Os produtores que não têm capacidade logística ou financeira para ter pipas, compram aparas
de madeira e usam-nas para o mesmo efeito.
Na Geórgia como cá o vinho é uma
bebida social não se bebe para perder a consciência, bebe-se para ganhar
consciência: a individual; a dos companheiros, aqueles com quem partilhamos o pão;
a dos camaradas, aqueles com quem partilhamos a sesta antes de retomar o trabalho. Na Geórgia como cá mantém-se viva uma tradição semelhante de canto coral à volta do vinho e da refeição.
Não sei porque é que os produtores de vinho não estabelecem contactos com os seus congéneres georgianos
para trocarem saber e experiências das suas práticas, descobrirem o que é comum e bom. Talvez a distância geográfica e a língua sejam um problema. Não sei porque é que a Universidade e os especialistas académicos não sentem
curiosidade por estas questões do domínio da ampelografia e pela identificação
genética das castas. Muito havia de se descobrir sobre as migrações das videiras
pelo mundo antes da memória que a História guarda.
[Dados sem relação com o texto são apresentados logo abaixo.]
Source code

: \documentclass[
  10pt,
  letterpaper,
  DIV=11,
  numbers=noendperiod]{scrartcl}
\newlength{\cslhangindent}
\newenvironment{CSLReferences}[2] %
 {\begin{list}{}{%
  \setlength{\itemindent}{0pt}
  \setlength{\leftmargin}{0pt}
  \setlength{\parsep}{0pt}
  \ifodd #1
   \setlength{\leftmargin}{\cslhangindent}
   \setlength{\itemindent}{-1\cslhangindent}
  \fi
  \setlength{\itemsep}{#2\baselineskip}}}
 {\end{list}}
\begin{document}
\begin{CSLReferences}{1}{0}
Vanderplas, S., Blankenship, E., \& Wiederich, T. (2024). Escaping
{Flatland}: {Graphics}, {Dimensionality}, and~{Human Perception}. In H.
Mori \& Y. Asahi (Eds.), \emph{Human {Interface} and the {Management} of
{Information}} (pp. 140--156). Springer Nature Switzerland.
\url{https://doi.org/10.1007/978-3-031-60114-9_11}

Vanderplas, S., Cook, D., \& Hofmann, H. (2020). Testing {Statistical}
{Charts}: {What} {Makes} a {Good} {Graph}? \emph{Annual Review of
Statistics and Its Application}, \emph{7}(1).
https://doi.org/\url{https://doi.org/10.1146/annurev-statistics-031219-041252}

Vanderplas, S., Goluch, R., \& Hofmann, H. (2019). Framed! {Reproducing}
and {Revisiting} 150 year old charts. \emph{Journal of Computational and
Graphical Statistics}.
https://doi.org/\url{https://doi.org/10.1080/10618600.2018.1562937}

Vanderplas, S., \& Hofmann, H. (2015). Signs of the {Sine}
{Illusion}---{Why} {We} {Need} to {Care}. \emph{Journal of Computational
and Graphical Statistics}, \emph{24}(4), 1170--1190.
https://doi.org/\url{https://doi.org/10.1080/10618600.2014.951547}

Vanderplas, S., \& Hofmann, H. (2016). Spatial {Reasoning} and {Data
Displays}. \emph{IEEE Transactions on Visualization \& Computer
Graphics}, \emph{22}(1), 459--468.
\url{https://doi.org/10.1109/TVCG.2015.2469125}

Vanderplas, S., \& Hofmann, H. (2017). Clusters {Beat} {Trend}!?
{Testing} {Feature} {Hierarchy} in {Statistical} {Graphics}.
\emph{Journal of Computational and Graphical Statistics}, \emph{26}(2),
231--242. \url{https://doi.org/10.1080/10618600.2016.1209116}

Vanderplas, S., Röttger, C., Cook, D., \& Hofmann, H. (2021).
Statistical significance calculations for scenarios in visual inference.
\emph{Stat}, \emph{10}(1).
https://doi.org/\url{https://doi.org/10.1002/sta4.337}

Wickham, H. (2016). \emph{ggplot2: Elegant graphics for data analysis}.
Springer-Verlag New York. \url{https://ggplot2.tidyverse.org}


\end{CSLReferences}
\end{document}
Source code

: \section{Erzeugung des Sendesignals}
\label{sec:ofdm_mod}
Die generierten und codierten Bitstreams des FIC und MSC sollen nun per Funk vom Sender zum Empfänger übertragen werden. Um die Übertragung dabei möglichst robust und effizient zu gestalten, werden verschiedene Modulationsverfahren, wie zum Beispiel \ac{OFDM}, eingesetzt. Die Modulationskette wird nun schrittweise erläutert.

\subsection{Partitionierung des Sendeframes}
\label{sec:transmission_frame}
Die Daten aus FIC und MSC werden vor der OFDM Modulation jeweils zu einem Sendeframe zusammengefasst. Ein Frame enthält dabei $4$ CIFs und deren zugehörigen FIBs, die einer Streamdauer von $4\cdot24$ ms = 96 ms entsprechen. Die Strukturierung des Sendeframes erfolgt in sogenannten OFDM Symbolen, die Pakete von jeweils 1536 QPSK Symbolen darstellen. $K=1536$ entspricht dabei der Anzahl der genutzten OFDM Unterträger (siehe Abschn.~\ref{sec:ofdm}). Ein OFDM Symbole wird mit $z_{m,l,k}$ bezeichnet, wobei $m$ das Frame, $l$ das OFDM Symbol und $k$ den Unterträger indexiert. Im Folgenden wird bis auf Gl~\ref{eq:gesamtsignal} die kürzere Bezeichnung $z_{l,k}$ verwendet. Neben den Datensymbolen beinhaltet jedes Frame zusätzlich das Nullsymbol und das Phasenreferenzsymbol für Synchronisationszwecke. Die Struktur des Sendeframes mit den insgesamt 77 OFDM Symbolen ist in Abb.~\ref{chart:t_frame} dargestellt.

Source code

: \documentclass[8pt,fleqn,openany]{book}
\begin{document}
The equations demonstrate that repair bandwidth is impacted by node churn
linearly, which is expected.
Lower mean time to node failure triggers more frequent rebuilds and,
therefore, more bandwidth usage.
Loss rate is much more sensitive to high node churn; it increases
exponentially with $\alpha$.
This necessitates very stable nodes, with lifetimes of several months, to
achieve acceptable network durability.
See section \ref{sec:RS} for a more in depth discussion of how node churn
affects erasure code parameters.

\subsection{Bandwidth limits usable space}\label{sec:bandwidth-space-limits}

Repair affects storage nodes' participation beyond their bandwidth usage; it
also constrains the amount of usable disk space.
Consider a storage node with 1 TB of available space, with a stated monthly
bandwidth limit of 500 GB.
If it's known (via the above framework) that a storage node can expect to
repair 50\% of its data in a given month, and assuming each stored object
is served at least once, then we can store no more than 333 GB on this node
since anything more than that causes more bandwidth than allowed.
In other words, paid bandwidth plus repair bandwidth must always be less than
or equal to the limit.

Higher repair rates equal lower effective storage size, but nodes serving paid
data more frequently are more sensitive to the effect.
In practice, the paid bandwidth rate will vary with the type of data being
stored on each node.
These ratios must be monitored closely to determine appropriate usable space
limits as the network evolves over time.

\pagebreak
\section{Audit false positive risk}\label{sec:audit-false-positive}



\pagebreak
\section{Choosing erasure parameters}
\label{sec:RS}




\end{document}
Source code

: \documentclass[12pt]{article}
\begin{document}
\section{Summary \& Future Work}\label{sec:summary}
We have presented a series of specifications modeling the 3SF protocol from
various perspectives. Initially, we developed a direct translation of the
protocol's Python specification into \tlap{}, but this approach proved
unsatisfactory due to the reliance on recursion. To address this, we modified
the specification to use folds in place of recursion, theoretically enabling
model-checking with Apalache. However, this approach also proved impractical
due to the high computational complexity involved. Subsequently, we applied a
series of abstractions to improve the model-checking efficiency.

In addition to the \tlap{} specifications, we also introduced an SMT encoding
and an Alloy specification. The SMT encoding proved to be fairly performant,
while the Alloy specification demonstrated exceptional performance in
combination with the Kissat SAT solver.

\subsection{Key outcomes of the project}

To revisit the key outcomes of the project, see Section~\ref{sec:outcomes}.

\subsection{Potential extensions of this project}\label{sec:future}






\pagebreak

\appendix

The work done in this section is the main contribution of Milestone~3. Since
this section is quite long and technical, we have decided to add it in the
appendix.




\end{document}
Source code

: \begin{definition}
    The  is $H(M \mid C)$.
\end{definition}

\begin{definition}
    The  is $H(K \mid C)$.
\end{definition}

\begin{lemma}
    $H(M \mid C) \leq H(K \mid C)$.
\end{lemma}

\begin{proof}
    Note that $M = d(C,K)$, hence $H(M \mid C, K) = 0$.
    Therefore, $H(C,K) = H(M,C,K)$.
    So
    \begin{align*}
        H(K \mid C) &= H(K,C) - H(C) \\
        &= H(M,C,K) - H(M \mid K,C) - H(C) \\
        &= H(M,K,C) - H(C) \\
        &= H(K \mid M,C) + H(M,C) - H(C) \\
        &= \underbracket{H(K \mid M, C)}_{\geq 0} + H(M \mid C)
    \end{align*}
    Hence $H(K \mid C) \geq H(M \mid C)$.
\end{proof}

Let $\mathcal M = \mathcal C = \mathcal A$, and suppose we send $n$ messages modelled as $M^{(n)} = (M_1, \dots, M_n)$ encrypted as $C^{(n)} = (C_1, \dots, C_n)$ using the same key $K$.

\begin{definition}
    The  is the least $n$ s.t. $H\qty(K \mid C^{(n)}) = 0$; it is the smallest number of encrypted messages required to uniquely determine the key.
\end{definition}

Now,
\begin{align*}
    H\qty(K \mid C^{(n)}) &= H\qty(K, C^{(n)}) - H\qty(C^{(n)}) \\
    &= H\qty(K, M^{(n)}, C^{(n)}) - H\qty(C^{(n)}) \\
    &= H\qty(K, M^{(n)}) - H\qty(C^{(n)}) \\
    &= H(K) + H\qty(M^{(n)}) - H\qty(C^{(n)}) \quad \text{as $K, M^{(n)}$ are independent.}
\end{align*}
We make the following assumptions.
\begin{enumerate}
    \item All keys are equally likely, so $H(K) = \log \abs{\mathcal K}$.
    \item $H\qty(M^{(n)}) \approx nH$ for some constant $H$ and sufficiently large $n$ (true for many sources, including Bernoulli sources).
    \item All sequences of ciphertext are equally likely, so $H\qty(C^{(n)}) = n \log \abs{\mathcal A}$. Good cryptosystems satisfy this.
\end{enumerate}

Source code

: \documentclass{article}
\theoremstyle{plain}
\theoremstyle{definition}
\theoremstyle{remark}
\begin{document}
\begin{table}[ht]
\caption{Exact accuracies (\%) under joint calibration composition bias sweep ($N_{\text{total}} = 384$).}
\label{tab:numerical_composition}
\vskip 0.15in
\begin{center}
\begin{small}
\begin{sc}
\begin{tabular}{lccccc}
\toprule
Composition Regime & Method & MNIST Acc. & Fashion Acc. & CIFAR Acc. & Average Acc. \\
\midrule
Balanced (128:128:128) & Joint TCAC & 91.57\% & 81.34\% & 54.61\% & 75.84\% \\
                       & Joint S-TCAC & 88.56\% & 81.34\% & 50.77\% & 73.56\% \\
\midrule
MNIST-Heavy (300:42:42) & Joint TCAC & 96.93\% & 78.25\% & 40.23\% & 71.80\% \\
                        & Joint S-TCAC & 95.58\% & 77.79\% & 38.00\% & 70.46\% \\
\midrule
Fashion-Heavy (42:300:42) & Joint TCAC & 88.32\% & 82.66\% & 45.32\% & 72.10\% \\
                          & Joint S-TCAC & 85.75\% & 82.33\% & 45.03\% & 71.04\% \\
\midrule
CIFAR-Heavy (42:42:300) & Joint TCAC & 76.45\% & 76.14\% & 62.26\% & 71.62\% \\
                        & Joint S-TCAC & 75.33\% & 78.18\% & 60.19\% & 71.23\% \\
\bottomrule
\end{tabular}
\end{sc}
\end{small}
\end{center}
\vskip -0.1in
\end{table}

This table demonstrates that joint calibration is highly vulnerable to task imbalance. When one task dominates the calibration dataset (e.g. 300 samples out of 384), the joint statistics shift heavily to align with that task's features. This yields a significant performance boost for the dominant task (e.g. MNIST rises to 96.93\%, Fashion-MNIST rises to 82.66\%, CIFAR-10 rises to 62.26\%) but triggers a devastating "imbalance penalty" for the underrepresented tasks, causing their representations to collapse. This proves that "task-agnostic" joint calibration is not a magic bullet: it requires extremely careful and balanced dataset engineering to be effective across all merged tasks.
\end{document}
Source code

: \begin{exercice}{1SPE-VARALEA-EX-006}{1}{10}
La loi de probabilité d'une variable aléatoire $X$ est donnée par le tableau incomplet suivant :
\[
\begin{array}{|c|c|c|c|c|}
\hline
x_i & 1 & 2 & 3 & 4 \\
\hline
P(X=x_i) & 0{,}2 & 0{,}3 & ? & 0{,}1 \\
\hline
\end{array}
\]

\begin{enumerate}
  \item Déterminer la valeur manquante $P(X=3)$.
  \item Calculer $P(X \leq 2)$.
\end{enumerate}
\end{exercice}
Se calhar tudo isto já está a ser feito e é só ignorância minha.
Entretanto convém não esquecer:
O bom vinho é aquele que me sabe bem.
Nenhum vinho vale mais do que
um litro de bom azeite (neste momento varia entre 4 e 5 euros).
Outros conselhos
vindos do Inferno que está cheio deles:
Se gostares de vinho isso não impede que gostes de velharias, de antiguidades ou mesmo de jóias raras. Porém o preço elevado e a raridade não são condimentos que auxiliem o sabor de um vinho.